Cuihua (Cindy) Shen is a professor of communication at the University of California, Davis and the co-founder of the Computational and Multimodal Communication (CMMC) Lab. She is a Fellow of the International Communication Association and the past chair of the Computational Methods Division of ICA. She is currently an Editor-in-Chief of Journal of Computer-Mediated Communication and was the founding associate editor of the journal Computational Communication Research. Her research focuses broadly on computational social science and multimodal (mis)information in AI-mediated environments. Her research has been funded by grants from the US National Science Foundation and Meta.

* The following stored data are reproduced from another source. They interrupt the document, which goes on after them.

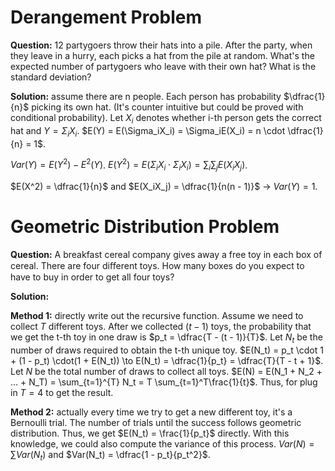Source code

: # Derangement Problem

**Question:** 12 partygoers throw their hats into a pile. After the party, when they leave in a hurry, each picks a hat from the pile at random. What's the expected number of partygoers who leave with their own hat? What is the standard deviation?

**Solution:** assume there are n people. Each person has probability $\dfrac{1}{n}$ picking its own hat. (It's counter intuitive but could be proved with conditional probability). Let $X_i$  denotes whether i-th person gets the correct hat and $Y = \Sigma_iX_i$. $E(Y) = E(\Sigma_iX_i) = \Sigma_iE(X_i) = n \cdot \dfrac{1}{n} = 1$.

$Var(Y) = E(Y^2) - E^2(Y)$. $E(Y^2) = E(\Sigma_iX_i \cdot\Sigma_iX_i) = \sum_i\sum_jE(X_iX_j)$. 

$E(X^2) = \dfrac{1}{n}$ and $E(X_iX_j) = \dfrac{1}{n(n - 1)}$ $\rightarrow$ $Var(Y) = 1$.



# Geometric Distribution Problem

**Question:** A breakfast cereal company gives away a free toy in each box of cereal. There are four diﬀerent toys. How many boxes do you expect to have to buy in order to get all four toys? 

**Solution:** 

**Method 1:** directly write out the recursive function. Assume we need to collect $T$ different toys. After we collected $(t-1)$ toys, the probability that we get the t-th toy in one draw is $p_t = \dfrac{T - (t - 1)}{T}$. Let $N_t$ be the number of draws required to obtain the t-th unique toy. $E(N_t) = p_t \cdot 1 + (1 - p_t) \cdot(1 + E(N_t)) \to E(N_t) = \dfrac{1}{p_t} = \dfrac{T}{T - t + 1}$. Let $N$ be the total number of draws to collect all toys. $E(N) = E(N_1 + N_2 + ... + N_T) = \sum_{t=1}^{T} N_t = T \sum_{t=1}^T\frac{1}{t}$. Thus, for plug in $T = 4$ to get the result.

**Method 2:** actually every time we try to get a new different toy, it's a Bernoulli trial. The number of trials until the success follows geometric distribution. Thus, we get $E(N_t) = \frac{1}{p_t}$ directly. With this knowledge, we could also compute the variance of this process. $Var(N) = \sum Var(N_t)$ and $Var(N_t) = \dfrac{1 - p_t}{p_t^2}$.
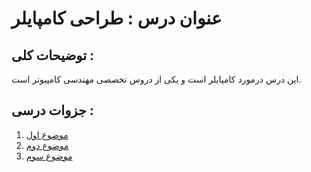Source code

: # عنوان درس : طراحی کامپایلر 

## توضیحات کلی :
این درس درمورد کامپایلر است و یکی از دروس تخصصی مهندسی کامپیوتر است.

## جزوات درسی :
1. [موضوع اول](https://github.com/SorooshBa/PGU_ResourceSharing/Courses/Compiler/Chapter1)
2. [موضوع دوم](https://github.com/SorooshBa/PGU_ResourceSharing/Courses/Compiler/Chapter2)
3. [موضوع سوم](https://github.com/SorooshBa/PGU_ResourceSharing/Courses/Compiler/Chapter3)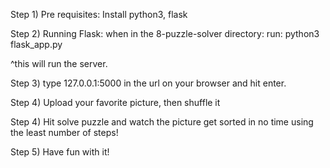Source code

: Step 1) Pre requisites: Install python3, flask

Step 2) Running Flask: when in the 8-puzzle-solver directory: run: python3 flask_app.py

^this will run the server.

Step 3) type 127.0.0.1:5000 in the url on your browser and hit enter.

Step 4) Upload your favorite picture, then shuffle it

Step 4) Hit solve puzzle and watch the picture get sorted in no time using the least number of steps!

Step 5) Have fun with it!


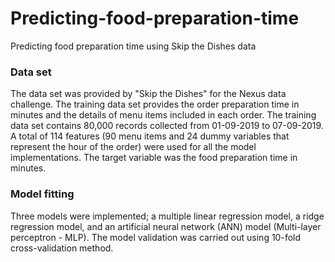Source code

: # Predicting-food-preparation-time
Predicting food preparation time using Skip the Dishes data

### Data set
The data set was provided by "Skip the Dishes" for the Nexus data challenge. The training data set provides the order preparation time in minutes and the details of menu items included in each order. The training data set contains 80,000 records collected from 01-09-2019 to 07-09-2019.
A total of 114 features (90 menu items and 24 dummy variables that represent the hour of the order) were used for all the model implementations. The target variable was the food preparation time in minutes.

### Model fitting
Three models were implemented; a multiple linear regression model, a ridge regression model, and an artificial neural network (ANN) model (Multi-layer perceptron - MLP). The model validation was carried out using 10-fold cross-validation method.
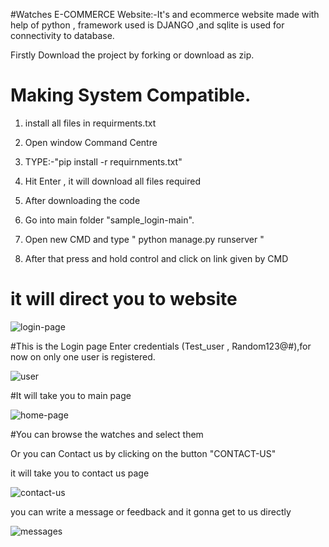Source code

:#Watches E-COMMERCE Website:-It's and ecommerce website made with help of python , framework used is DJANGO ,and sqlite is used for connectivity to database.
 
 Firstly Download the project by forking or download as zip.
 
 # Making System Compatible.
  1. install all files in requirments.txt
  2. Open window Command Centre
  3. TYPE:-"pip install -r requirnments.txt" 
  4. Hit Enter , it will download all files required
  
  5. After downloading the code
  6. Go into main folder "sample_login-main".
  7. Open new CMD and type " python manage.py runserver "
  8. After that press and hold control and click on link given by CMD
  
  # it will direct you to website
  
  
    
 ![login-page](https://user-images.githubusercontent.com/59791826/196686579-b37b060d-c88a-4b87-bc66-7f7f649402fd.png)
 
 #This is the Login page 
 Enter credentials (Test_user , Random123@#),for now on only one user is registered.
 
 ![user](https://user-images.githubusercontent.com/59791826/196694735-234eb6fd-dadd-4546-a2e2-2cad6ba9a22b.png)

 #It will take you to main page
 
 
![home-page](https://user-images.githubusercontent.com/59791826/196686989-f627427f-d298-4f11-925b-fe16d484c1f0.png)

#You can browse the watches and select them

Or you can Contact us by clicking on the button "CONTACT-US"

it will take you to contact us page

![contact-us](https://user-images.githubusercontent.com/59791826/196687192-a7ef2e19-d835-46a5-89d7-b119d083efb1.png)

you can write a message or feedback and it gonna get to us directly


 ![messages](https://user-images.githubusercontent.com/59791826/196687944-111b3b44-4e10-4acb-8bd8-a29c04f79906.png)

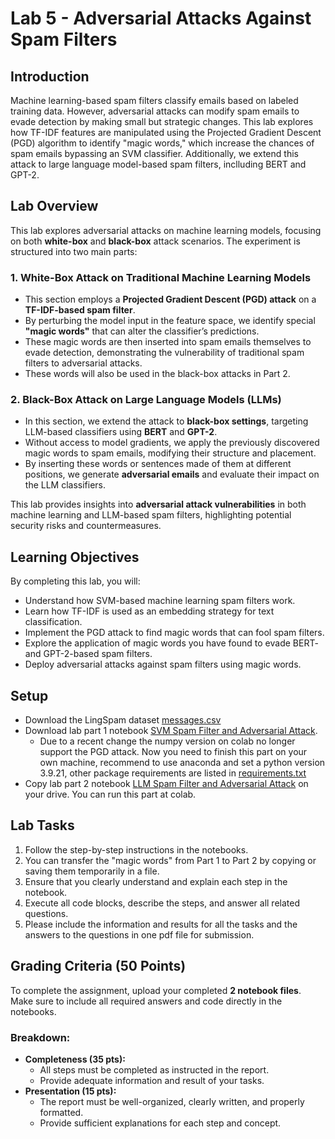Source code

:# Lab 5 - Adversarial Attacks Against Spam Filters

## Introduction
Machine learning-based spam filters classify emails based on labeled training data. However, adversarial attacks can modify spam emails to evade detection by making small but strategic changes. This lab explores how TF-IDF features are manipulated using the Projected Gradient Descent (PGD) algorithm to identify "magic words," which increase the chances of spam emails bypassing an SVM classifier. Additionally, we extend this attack to large language model-based spam filters, inclluding BERT and GPT-2.

## Lab Overview  

This lab explores adversarial attacks on machine learning models, focusing on both **white-box** and **black-box** attack scenarios. The experiment is structured into two main parts:  

### 1. White-Box Attack on Traditional Machine Learning Models  
- This section employs a **Projected Gradient Descent (PGD) attack** on a **TF-IDF-based spam filter**.  
- By perturbing the model input in the feature space, we identify special **"magic words"** that can alter the classifier’s predictions.  
- These magic words are then inserted into spam emails themselves to evade detection, demonstrating the vulnerability of traditional spam filters to adversarial attacks.
- These words will also be used in the black-box attacks in Part 2. 

### 2. Black-Box Attack on Large Language Models (LLMs)  
- In this section, we extend the attack to **black-box settings**, targeting LLM-based classifiers using **BERT** and **GPT-2**.  
- Without access to model gradients, we apply the previously discovered magic words to spam emails, modifying their structure and placement.  
- By inserting these words or sentences made of them at different positions, we generate **adversarial emails** and evaluate their impact on the LLM classifiers.  

This lab provides insights into **adversarial attack vulnerabilities** in both machine learning and LLM-based spam filters, highlighting potential security risks and countermeasures.  

## Learning Objectives
By completing this lab, you will:
- Understand how SVM-based machine learning spam filters work.
- Learn how TF-IDF is used as an embedding strategy for text classification.
- Implement the PGD attack to find magic words that can fool spam filters.
- Explore the application of magic words you have found to evade BERT- and GPT-2-based spam filters.
- Deploy adversarial attacks against spam filters using magic words.

## Setup
- Download the LingSpam dataset [messages.csv](https://github.com/xyliatgithub/EN650654-2025/blob/492e90efef45f2d665280b40b44dad48e8626d4c/Adversarial_Attack/messages.csv)
- Download lab part 1 notebook [SVM Spam Filter and Adversarial Attack](https://github.com/xyliatgithub/EN650654-2025/blob/main/Adversarial_Attack/EN650_654_2025_FinalLab_part1_update_Li_4_18_2025.ipynb).
  - Due to a recent change the numpy version on colab no longer support the PGD attack. Now you need to finish this part on your own machine, recommend to use anaconda and set a python version 3.9.21, other package requirements are listed in [requirements.txt](https://github.com/xyliatgithub/EN650654-2025/blob/492e90efef45f2d665280b40b44dad48e8626d4c/Adversarial_Attack/requirements.txt)
- Copy lab part 2 notebook [LLM Spam Filter and Adversarial Attack](https://github.com/xyliatgithub/EN650654-2025/blob/main/Adversarial_Attack/EN650_654_2025_FinalLab_part2_Lab_Version_Li_4_18_2025.ipynb) on your drive. You can run this part at colab.


## Lab Tasks
1. Follow the step-by-step instructions in the notebooks.
2. You can transfer the "magic words" from Part 1 to Part 2 by copying or saving them temporarily in a file.
3. Ensure that you clearly understand and explain each step in the notebook.
4. Execute all code blocks, describe the steps, and answer all related questions.
5. Please include the information and results for all the tasks and the answers to the questions in one pdf file for submission.

## Grading Criteria (50 Points)
To complete the assignment, upload your completed **2 notebook files**. Make sure to include all required answers and code directly in the notebooks.

### Breakdown:
- **Completeness (35 pts):**
  - All steps must be completed as instructed in the report.
  - Provide adequate information and result of your tasks.
- **Presentation (15 pts):**
  - The report must be well-organized, clearly written, and properly formatted.
  - Provide sufficient explanations for each step and concept.
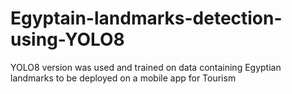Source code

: # Egyptain-landmarks-detection-using-YOLO8
YOLO8 version was used and trained on data containing Egyptian landmarks to be deployed on a mobile app for Tourism
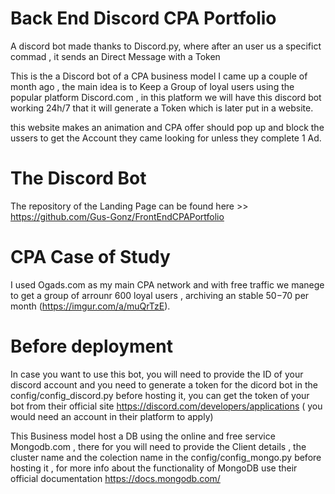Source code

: # Back End Discord CPA Portfolio

A discord bot made thanks to Discord.py, where after an user us a specifict commad , it sends an Direct Message with a Token

This is the a Discord bot of a CPA business model I came up a couple of month ago , the main idea is to Keep a Group of loyal users using the popular platform Discord.com , in this platform we will have this discord bot working 24h/7 that it will generate a Token which is later put in a website.

this website makes an animation and CPA offer should pop up and block the ussers to get the Account they came looking for unless they complete 1 Ad.

# The Discord Bot

The repository of the Landing Page can be found here >> https://github.com/Gus-Gonz/FrontEndCPAPortfolio 

# CPA Case of Study 

I used Ogads.com as my main CPA network and with free traffic we manege to get a group of arrounr 600 loyal users , archiving an stable $50-$70 per month (https://imgur.com/a/muQrTzE).

# Before deployment

In case you want to use this bot, you will need to provide the ID of your discord account and you need to generate a token for the dicord bot in the config/config_discord.py before hosting it, you can get the token of your bot from their official site https://discord.com/developers/applications ( you would need an account in their platform to apply)

This Business model host a DB using the online and free service Mongodb.com , there for you will need to provide the Client details , the cluster name and the colection name in the config/config_mongo.py before hosting it , for more info about the functionality of MongoDB use their official documentation https://docs.mongodb.com/
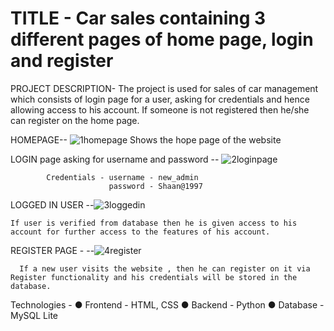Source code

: # TITLE - Car sales containing 3 different pages of home page,  login and register 

PROJECT DESCRIPTION- The project is used for sales of car management which consists of login page for a user, asking for credentials and hence allowing access to his account. If someone is not registered then he/she can register on the home page.

 HOMEPAGE-- ![1homepage](https://user-images.githubusercontent.com/43087547/185254831-a13eda63-32ff-45c6-a8c4-28dabfd1a66e.jpg)
      Shows the hope page of the website


LOGIN page asking for username and password -- ![2loginpage](https://user-images.githubusercontent.com/43087547/185254909-72794fa8-ea03-4f8d-bd75-0fadf09119a8.jpg)

            Credentials - username - new_admin
                          password - Shaan@1997


LOGGED IN USER --![3loggedin](https://user-images.githubusercontent.com/43087547/185254952-c3cd1690-ea83-4093-8349-0ace774badd9.jpg)

    If user is verified from database then he is given access to his account for further access to the features of his account.


REGISTER PAGE - --![4register](https://user-images.githubusercontent.com/43087547/185255028-27e61b5a-7603-4810-9e02-adddd4e74080.jpg)

      If a new user visits the website , then he can register on it via Register functionality and his credentials will be stored in the          database.

Technologies - 
● Frontend - HTML, CSS
● Backend - Python
● Database - MySQL Lite

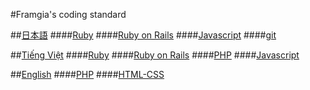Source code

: #Framgia's coding standard

##[日本語](./ja/README.md)
####[Ruby](./ja/README.md#ruby)
####[Ruby on Rails](./ja/README.md#ruby-on-rails)
####[Javascript](./ja/README.md#javascript)
####[git](./ja/README.md#git)

##[Tiếng Việt](./vn/README.md)
####[Ruby](./vn/README.md#ruby)
####[Ruby on Rails](./vn/README.md#ruby-on-rails)
####[PHP](./vn/README.md#php)
####[Javascript](./vn/README.md#javascript)

##[English](./eng/README.md)
####[PHP](./eng/README.md#php)
####[HTML-CSS](./eng/html_css/standard.md)
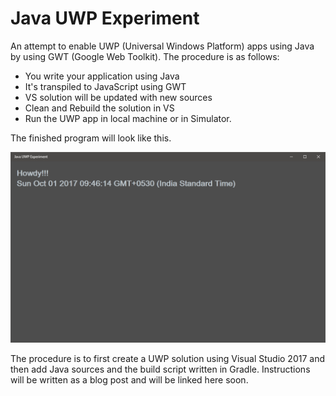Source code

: # Java UWP Experiment

An attempt to enable UWP (Universal Windows Platform) apps using Java by using GWT (Google Web Toolkit). The procedure is as follows:

  - You write your application using Java
  - It's transpiled to JavaScript using GWT
  - VS solution will be updated with new sources
  - Clean and Rebuild the solution in VS
  - Run the UWP app in local machine or in Simulator.

The finished program will look like this.

![Java UWP application in action](screenshot.png)

The procedure is to first create a UWP solution using Visual Studio 2017 and then add Java sources and the build script written in Gradle. Instructions will be written as a blog post and will be linked here soon.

She is a recipient of a Fulbright US Scholar Award and numerous top paper awards from ICA. She received her PhD from the Annenberg School for Communication, University of Southern California.
The Walt Fisher Lecture is held annually by USC Annenberg in honor of the late Professor Emeritus Walter R. Fisher.
A reception will be held prior to the lecture starting at 5 p.m. in the ASC Second Floor West Lobby.
This program is open to all eligible individuals. USC Annenberg operates all of its programs and activities consistent with the University’s Notice of Non-Discrimination. Eligibility is not determined based on race, sex, ethnicity, sexual orientation, or any other prohibited factor.